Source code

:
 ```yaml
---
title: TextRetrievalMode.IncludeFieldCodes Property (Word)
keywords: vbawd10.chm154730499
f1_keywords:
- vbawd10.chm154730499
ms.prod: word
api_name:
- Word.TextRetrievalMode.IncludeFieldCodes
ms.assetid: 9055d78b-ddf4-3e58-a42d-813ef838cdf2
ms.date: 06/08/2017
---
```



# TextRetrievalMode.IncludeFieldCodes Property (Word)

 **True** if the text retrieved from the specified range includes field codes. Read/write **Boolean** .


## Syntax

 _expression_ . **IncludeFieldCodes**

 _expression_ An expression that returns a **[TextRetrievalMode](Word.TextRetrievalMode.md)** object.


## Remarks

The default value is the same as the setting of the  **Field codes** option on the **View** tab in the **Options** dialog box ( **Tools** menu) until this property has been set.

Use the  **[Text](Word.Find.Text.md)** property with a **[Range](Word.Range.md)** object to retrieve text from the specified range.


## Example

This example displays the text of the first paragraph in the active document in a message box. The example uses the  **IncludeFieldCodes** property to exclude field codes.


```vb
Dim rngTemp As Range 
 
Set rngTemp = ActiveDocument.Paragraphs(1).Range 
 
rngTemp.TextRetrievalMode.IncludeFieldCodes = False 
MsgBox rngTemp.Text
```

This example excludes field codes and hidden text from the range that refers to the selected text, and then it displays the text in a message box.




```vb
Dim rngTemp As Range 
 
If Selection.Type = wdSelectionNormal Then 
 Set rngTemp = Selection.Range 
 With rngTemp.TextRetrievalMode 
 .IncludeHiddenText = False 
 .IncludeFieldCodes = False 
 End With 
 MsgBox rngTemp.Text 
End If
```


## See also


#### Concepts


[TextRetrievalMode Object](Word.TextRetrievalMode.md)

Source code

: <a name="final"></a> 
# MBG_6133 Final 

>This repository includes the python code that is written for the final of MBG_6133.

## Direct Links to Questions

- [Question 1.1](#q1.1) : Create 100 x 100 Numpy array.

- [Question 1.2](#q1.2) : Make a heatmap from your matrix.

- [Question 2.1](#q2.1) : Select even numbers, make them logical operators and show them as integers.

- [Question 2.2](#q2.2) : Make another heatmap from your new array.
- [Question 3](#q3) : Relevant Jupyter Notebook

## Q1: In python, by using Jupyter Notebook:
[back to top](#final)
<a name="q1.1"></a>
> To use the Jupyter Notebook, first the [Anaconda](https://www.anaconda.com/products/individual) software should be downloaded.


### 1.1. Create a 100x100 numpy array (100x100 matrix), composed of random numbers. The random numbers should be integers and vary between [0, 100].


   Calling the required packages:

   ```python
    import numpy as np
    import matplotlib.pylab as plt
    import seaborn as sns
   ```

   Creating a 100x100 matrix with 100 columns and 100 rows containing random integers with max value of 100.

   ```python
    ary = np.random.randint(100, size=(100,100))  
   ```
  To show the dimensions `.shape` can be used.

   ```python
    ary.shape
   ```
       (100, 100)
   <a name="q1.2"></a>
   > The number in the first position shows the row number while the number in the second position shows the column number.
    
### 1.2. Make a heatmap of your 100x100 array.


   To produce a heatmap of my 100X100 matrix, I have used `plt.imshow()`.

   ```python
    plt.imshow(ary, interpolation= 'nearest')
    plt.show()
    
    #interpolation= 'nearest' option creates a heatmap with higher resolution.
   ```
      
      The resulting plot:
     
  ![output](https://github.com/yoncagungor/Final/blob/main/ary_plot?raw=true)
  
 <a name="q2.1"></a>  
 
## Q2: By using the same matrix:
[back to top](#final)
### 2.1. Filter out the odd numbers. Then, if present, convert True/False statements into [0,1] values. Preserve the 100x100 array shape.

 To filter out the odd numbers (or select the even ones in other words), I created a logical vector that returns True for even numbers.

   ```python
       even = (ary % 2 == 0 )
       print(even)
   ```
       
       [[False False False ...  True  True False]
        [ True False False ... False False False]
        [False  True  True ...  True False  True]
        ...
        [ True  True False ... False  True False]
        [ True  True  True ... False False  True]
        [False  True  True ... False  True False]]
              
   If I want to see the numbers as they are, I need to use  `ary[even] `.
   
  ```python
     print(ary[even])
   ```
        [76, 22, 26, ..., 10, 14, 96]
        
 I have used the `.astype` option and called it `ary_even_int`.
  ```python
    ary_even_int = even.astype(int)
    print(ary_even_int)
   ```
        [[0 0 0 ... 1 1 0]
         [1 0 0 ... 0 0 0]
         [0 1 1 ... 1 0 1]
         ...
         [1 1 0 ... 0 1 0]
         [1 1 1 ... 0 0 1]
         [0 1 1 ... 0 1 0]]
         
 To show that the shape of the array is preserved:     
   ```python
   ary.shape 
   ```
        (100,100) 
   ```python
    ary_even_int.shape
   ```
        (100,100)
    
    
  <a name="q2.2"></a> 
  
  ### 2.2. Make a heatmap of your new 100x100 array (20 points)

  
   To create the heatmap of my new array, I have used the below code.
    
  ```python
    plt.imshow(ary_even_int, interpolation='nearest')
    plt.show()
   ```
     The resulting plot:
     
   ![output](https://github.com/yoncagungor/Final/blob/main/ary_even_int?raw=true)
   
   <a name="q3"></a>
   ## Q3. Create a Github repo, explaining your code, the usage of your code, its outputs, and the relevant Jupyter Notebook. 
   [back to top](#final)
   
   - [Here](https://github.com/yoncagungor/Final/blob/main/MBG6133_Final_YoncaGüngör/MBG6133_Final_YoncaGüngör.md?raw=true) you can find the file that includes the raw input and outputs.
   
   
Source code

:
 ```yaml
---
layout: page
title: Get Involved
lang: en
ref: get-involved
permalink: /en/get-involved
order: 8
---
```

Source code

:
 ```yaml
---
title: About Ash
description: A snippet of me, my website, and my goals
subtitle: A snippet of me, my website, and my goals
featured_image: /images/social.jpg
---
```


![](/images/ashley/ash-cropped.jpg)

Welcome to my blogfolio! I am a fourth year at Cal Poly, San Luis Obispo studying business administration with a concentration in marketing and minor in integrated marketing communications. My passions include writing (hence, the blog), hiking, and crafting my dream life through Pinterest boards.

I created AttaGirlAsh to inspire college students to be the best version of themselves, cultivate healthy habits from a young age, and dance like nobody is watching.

************

_What is required_.
On how many lines of the data does the word "TextRetrievalMode" appear? Reply with the number alone.

_Response to the task_.
7